But other texts are not mentioned elsewhere, and their authorship remains unestablished, including the sermon in the back of the dictionary.  It is probable that the sermon in the dictionary is an early version of one of the sermons that went into the book of sermons and calender, “following their customs” to which de Teruel refers.  If we work by analogy from the other works, it is likely that the sermons were collective texts, produced by Roboredo in association with Capuchin priests.

In fact, we can argue that Roboredo was the principal author of the sermon as well as the other (unfortunately lost) Kikongo texts to which de Teruel refered.  His Capuchin associates undoubtedly discussed the work with him, especially those who came to learn Kikongo themselves, but we should accept that the spirit of the sermon derives from Roboredo in the narrow sense and the Kongolese Catholic church in the wider sense.  They did this because, unlike the interpreters about whom they complained, they regarded Roboredo highly, both as a priest and eventually as their colleague in the Capuchin order.  Such respect accords well with their recognition that he was able to present a Christian message in Kikongo that was both fluent and orthodox.  Like earlier Kongolese who had produced linguistic work, Roboredo was a member of the social, political, and cultural elite of the country, people with whom foreign missionaries had always trusted linguistic work.

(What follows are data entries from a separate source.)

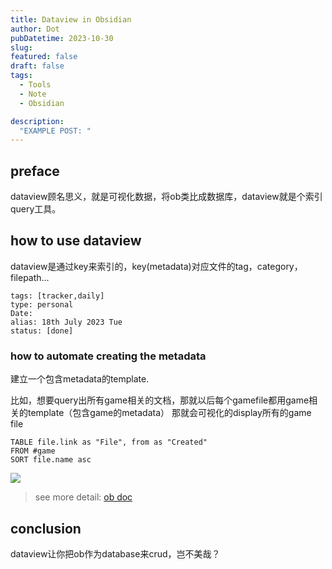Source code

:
 ```yaml
---
title: Dataview in Obsidian
author: Dot
pubDatetime: 2023-10-30
slug: 
featured: false
draft: false
tags:
  - Tools
  - Note
  - Obsidian

description:
  "EXAMPLE POST: "
---
```

## preface

dataview顾名思义，就是可视化数据，将ob类比成数据库，dataview就是个索引query工具。

## how to use dataview

dataview是通过key来索引的，key(metadata)对应文件的tag，category，filepath...
<!-- ![](https://i.imgur.com/MFq7L6Y.png) -->
```
tags: [tracker,daily]
type: personal
Date:
alias: 18th July 2023 Tue
status: [done]
```

### how to automate creating the metadata

建立一个包含metadata的template.

比如，想要query出所有game相关的文档，那就以后每个gamefile都用game相关的template（包含game的metadata）
那就会可视化的display所有的game file
```dataview
TABLE file.link as "File", from as "Created"
FROM #game
SORT file.name asc 
```
![](https://i.imgur.com/iO9v8CJ.png)
> see more detail: [ob doc](https://blacksmithgu.github.io/obsidian-dataview/annotation/add-metadata/)

## conclusion

dataview让你把ob作为database来crud，岂不美哉？



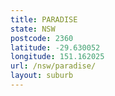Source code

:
 ```yaml
---
title: PARADISE
state: NSW
postcode: 2360
latitude: -29.630052
longitude: 151.162025
url: /nsw/paradise/
layout: suburb
---
```

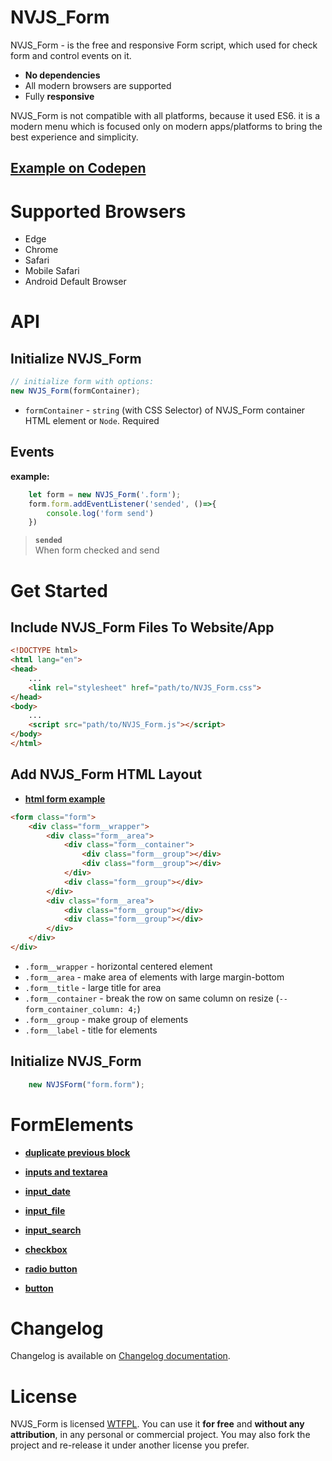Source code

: NVJS_Form
==========

NVJS_Form - is the free and responsive Form script, which used for check form and control events on it.

- **No dependencies**
- All modern browsers are supported
- Fully **responsive**

NVJS_Form is not compatible with all platforms, because it used ES6. it is a modern menu which is focused only on modern apps/platforms to bring the best experience and simplicity.

## [Example on Codepen](https://codepen.io/r0mzes/pen/rqLQRq)

<!-- _Read documentation in other languages:_
[_Русский_](documentation/README.ru-Ru.md) -->

# Supported Browsers

- Edge
- Chrome
- Safari
- Mobile Safari
- Android Default Browser

# API

## Initialize NVJS_Form

``` js
// initialize form with options:
new NVJS_Form(formContainer);
```

- `formContainer` - `string` (with CSS Selector) of NVJS_Form container HTML element or `Node`. Required

## Events

**example:**
``` js
    let form = new NVJS_Form('.form');
    form.form.addEventListener('sended', ()=>{
        console.log('form send')
    })
```

> **`sended`** \
> When form checked and send

# Get Started

## Include NVJS_Form Files To Website/App

```html
<!DOCTYPE html>
<html lang="en">
<head>
    ...
    <link rel="stylesheet" href="path/to/NVJS_Form.css">
</head>
<body>
    ...
    <script src="path/to/NVJS_Form.js"></script>
</body>
</html>
```


## Add NVJS_Form HTML Layout

- **[html form example](documentation/form_example.md)**

```html
<form class="form">
    <div class="form__wrapper">
        <div class="form__area">
            <div class="form__container">
                <div class="form__group"></div>
                <div class="form__group"></div>
            </div>
            <div class="form__group"></div>
        </div>
        <div class="form__area">
            <div class="form__group"></div>
            <div class="form__group"></div>
        </div>
    </div>
</div>
```

- `.form__wrapper` - horizontal centered element
- `.form__area` - make area of elements with large margin-bottom
- `.form__title` - large title for area
- `.form__container` - break the row on same column on resize (`--form_container_column: 4;`)
- `.form__group` - make group of elements
- `.form__label` - title for elements

## Initialize NVJS_Form

```js
    new NVJSForm("form.form");
```


# FormElements

- **[duplicate previous block](documentation/duplicate_previous_block.md)**
- **[inputs and textarea](documentation/inputs_and_textarea.md)**
- **[input_date](documentation/input_date.md)**
- **[input_file](documentation/input_file.md)**
- **[input_search](documentation/input_search.md)**

- **[checkbox](documentation/checkbox.md)**
- **[radio button](documentation/radio_button.md)**

- **[button](documentation/button.md)**

# Changelog

Changelog is available on [Changelog documentation](documentation/changelog.md).


# License

 NVJS_Form is licensed [WTFPL](http://www.wtfpl.net/about/). You can use it **for free** and **without any attribution**, in any personal or commercial project. You may also fork the project and re-release it under another license you prefer.
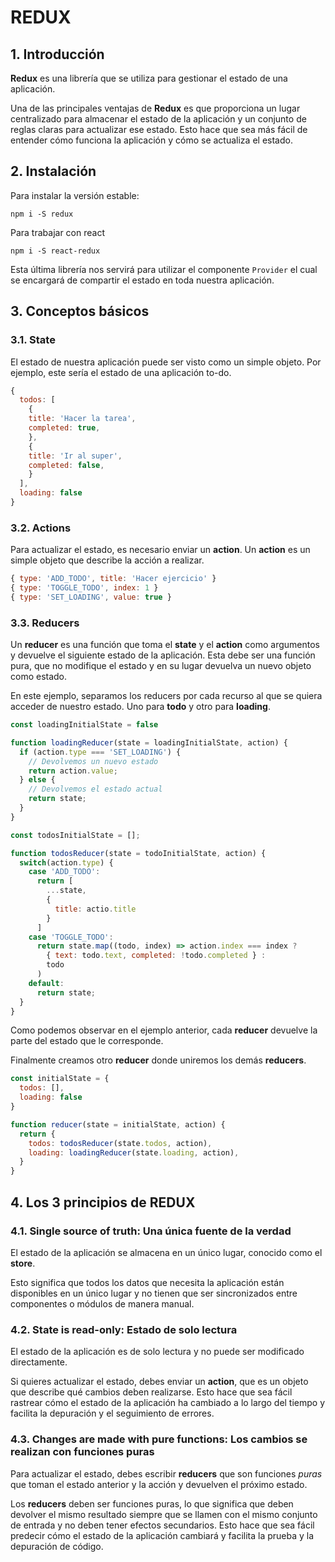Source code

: # REDUX

## 1. Introducción

**Redux** es una librería que se utiliza para gestionar el estado de una aplicación.

Una de las principales ventajas de **Redux** es que proporciona un lugar centralizado para almacenar el estado de la aplicación y un conjunto de reglas claras para actualizar ese estado. Esto hace que sea más fácil de entender cómo funciona la aplicación y cómo se actualiza el estado.

## 2. Instalación

Para instalar la versión estable:

`npm i -S redux`

Para trabajar con react

`npm i -S react-redux`

Esta última librería nos servirá para utilizar el componente `Provider` el cual se encargará de compartir el estado en toda nuestra aplicación.

## 3. Conceptos básicos

### 3.1. State

El estado de nuestra aplicación puede ser visto como un simple objeto.
Por ejemplo, este sería el estado de una aplicación to-do.

```js
{
  todos: [
    {
    title: 'Hacer la tarea',
    completed: true,
    },
    {
    title: 'Ir al super',
    completed: false,
    }
  ],
  loading: false
}
```

### 3.2. Actions

Para actualizar el estado, es necesario enviar un **action**.
Un **action** es un simple objeto que describe la acción a realizar.

```js
{ type: 'ADD_TODO', title: 'Hacer ejercicio' }
{ type: 'TOGGLE_TODO', index: 1 }
{ type: 'SET_LOADING', value: true }
```

### 3.3. Reducers

Un **reducer** es una función que toma el **state** y el **action** como argumentos y devuelve el siguiente estado de la aplicación.
Esta debe ser una función pura, que no modifique el estado y en su lugar devuelva un nuevo objeto como estado.

En este ejemplo, separamos los reducers por cada recurso al que se quiera acceder de nuestro estado. Uno para **todo** y otro para **loading**.

```js
const loadingInitialState = false

function loadingReducer(state = loadingInitialState, action) {
  if (action.type === 'SET_LOADING') {
    // Devolvemos un nuevo estado
    return action.value;
  } else {
    // Devolvemos el estado actual
    return state;
  }
}

const todosInitialState = [];

function todosReducer(state = todoInitialState, action) {
  switch(action.type) {
    case 'ADD_TODO':
      return [
        ...state,
        {
          title: actio.title
        }
      ]
    case 'TOGGLE_TODO':
      return state.map((todo, index) => action.index === index ?
        { text: todo.text, completed: !todo.completed } :
        todo
      )
    default:
      return state;
  }
}
```

Como podemos observar en el ejemplo anterior, cada **reducer** devuelve la parte del estado que le corresponde.

Finalmente creamos otro **reducer** donde uniremos los demás **reducers**.

```js
const initialState = {
  todos: [],
  loading: false
}

function reducer(state = initialState, action) {
  return {
    todos: todosReducer(state.todos, action),
    loading: loadingReducer(state.loading, action),
  }
}
```

## 4. Los 3 principios de REDUX

### 4.1. Single source of truth: Una única fuente de la verdad

El estado de la aplicación se almacena en un único lugar, conocido como el **store**.

Esto significa que todos los datos que necesita la aplicación están disponibles en un único lugar y no tienen que ser sincronizados entre componentes o módulos de manera manual.

### 4.2. State is read-only: Estado de solo lectura

El estado de la aplicación es de solo lectura y no puede ser modificado directamente.

Si quieres actualizar el estado, debes enviar un **action**, que es un objeto que describe qué cambios deben realizarse. Esto hace que sea fácil rastrear cómo el estado de la aplicación ha cambiado a lo largo del tiempo y facilita la depuración y el seguimiento de errores.

### 4.3. Changes are made with pure functions: Los cambios se realizan con funciones puras

Para actualizar el estado, debes escribir **reducers** que son funciones *puras* que toman el estado anterior y la acción y devuelven el próximo estado.

Los **reducers** deben ser funciones puras, lo que significa que deben devolver el mismo resultado siempre que se llamen con el mismo conjunto de entrada y no deben tener efectos secundarios. Esto hace que sea fácil predecir cómo el estado de la aplicación cambiará y facilita la prueba y la depuración de código.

That a local custom might be at work is suggested by the striking approach of the sermon, which does not take a European model as an example as we might expect a sermon by a European to do.  Model sermons can easily be found in Europe, but there does not seem to be one for this particular sermon.  Capuchins certainly composed their own sermons, and often used striking imagery, however.  Girolamo da Montesarchio, for example, dreamed one night of a young man preaching with such conviction and force that all were convinced by him, and waking from the vivid dream concluded that it must be “a mystery” and not simply a dream.  He then took it as a text for the next day’s sermon, and astonished his Kongolese audience with the tale.[30] But it took years to master Kikongo well enough to preach in it to a people who greatly valued eloquence.  Model sermons, giving the flavor of the language and proposing imagery and themes might provide a starting point, as the book of sermons that de Teruel wished to publish undoubtedly would.

II.  Language and Orthography.

Modern students of Kikongo have been intrigued by the linguistic aspects of early Kikongo texts, since they hold forth the possibility of exploring the changes that have taken place over time, or the insight they give into Kongolese culture.  This is especially true if, as we have argued above, they are the work of native speakers and not missionary productions.  Many scholars have doubted their usefulness on linguistic grounds, precisely because they do not accept that they were the product of native speakers.  W. Holman Bentley, British Baptist missionary in the late nineteenth century, believing that earlier missionaries had sought to learn the language from informants rather than work with native speakers from the Kongolese clergy, was sharply critical of the older linguistic work, which he dismissed as “interesting but far from correct.”  He was not aware of the dictionary or sermon at the time he wrote, but addressed his criticism at the catechism of 1624, which he called a “regular white man’s Kikongo.”[31] Although he did not elaborate on what he meant by “white man’s Kikongo”, presumably assuming that the language was the work of a Portuguese Jesuit like Cardoso rather than a Kongolese like Felix de Espiritu Sancto and his associates, it is likely that he referred to its idiom rather than its formal grammar or vocabulary, since one could hardly fault the catechism either grammar or vocabulary.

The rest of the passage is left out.